┏━━

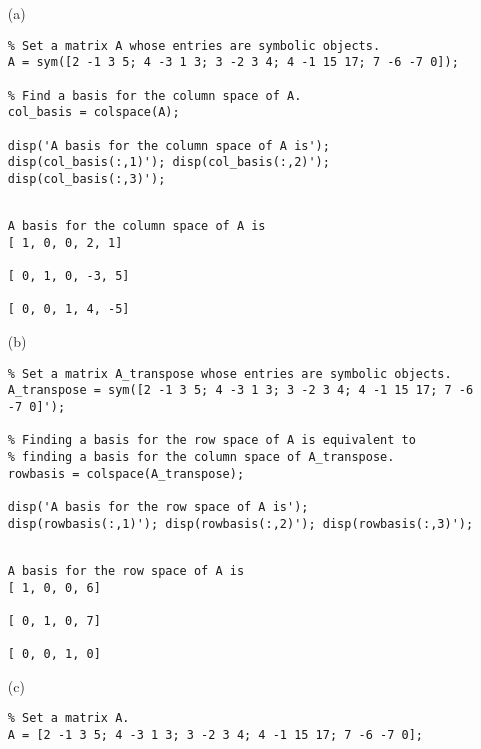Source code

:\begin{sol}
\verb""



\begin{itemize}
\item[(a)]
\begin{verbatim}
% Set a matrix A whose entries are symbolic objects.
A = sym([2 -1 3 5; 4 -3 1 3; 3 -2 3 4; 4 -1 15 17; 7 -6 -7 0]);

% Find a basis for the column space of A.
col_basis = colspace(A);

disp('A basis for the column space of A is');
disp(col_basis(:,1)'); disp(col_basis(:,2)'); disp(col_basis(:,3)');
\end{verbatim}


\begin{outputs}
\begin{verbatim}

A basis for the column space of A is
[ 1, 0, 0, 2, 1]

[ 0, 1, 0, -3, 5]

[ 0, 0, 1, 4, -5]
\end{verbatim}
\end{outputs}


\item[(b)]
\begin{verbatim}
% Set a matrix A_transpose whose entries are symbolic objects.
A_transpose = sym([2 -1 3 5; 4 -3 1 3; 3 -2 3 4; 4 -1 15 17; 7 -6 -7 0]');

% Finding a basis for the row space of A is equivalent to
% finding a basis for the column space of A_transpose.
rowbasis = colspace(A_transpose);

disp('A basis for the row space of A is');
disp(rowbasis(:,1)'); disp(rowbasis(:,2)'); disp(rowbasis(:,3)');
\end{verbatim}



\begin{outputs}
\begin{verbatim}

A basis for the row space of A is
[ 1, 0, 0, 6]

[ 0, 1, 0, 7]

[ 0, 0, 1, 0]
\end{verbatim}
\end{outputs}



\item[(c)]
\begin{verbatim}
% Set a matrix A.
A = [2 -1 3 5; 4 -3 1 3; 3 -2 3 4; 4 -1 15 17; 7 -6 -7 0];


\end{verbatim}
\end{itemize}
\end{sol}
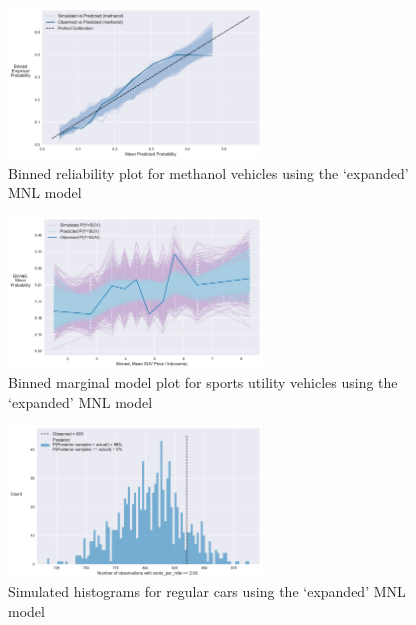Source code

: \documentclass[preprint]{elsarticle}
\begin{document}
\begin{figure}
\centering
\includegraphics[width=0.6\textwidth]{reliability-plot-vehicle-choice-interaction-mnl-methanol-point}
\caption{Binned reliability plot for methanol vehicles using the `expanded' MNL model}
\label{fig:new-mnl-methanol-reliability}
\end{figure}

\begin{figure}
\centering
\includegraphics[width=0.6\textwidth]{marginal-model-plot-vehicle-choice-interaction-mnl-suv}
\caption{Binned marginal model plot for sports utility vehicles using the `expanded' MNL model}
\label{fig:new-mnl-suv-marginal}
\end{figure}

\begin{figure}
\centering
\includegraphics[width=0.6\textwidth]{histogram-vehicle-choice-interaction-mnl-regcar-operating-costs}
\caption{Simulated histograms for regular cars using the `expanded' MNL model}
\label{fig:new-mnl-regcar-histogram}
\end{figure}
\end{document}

┗━━

> [ACTION ITEM]: From the line containing "a matrix A." through the last line of the entries, both included, print each line exactly and omit any picture.

> [OUTPUT OF THE EXERCISE]:
% Set a matrix A.
A = [2 -1 3 5; 4 -3 1 3; 3 -2 3 4; 4 -1 15 17; 7 -6 -7 0];


\end{verbatim}
\end{itemize}
\end{sol}
Source code

: \documentclass[preprint]{elsarticle}
\begin{document}
\begin{figure}
\centering
\includegraphics[width=0.6\textwidth]{reliability-plot-vehicle-choice-interaction-mnl-methanol-point}
\caption{Binned reliability plot for methanol vehicles using the `expanded' MNL model}
\label{fig:new-mnl-methanol-reliability}
\end{figure}

\begin{figure}
\centering
\includegraphics[width=0.6\textwidth]{marginal-model-plot-vehicle-choice-interaction-mnl-suv}
\caption{Binned marginal model plot for sports utility vehicles using the `expanded' MNL model}
\label{fig:new-mnl-suv-marginal}
\end{figure}

\begin{figure}
\centering
\includegraphics[width=0.6\textwidth]{histogram-vehicle-choice-interaction-mnl-regcar-operating-costs}
\caption{Simulated histograms for regular cars using the `expanded' MNL model}
\label{fig:new-mnl-regcar-histogram}
\end{figure}
\end{document}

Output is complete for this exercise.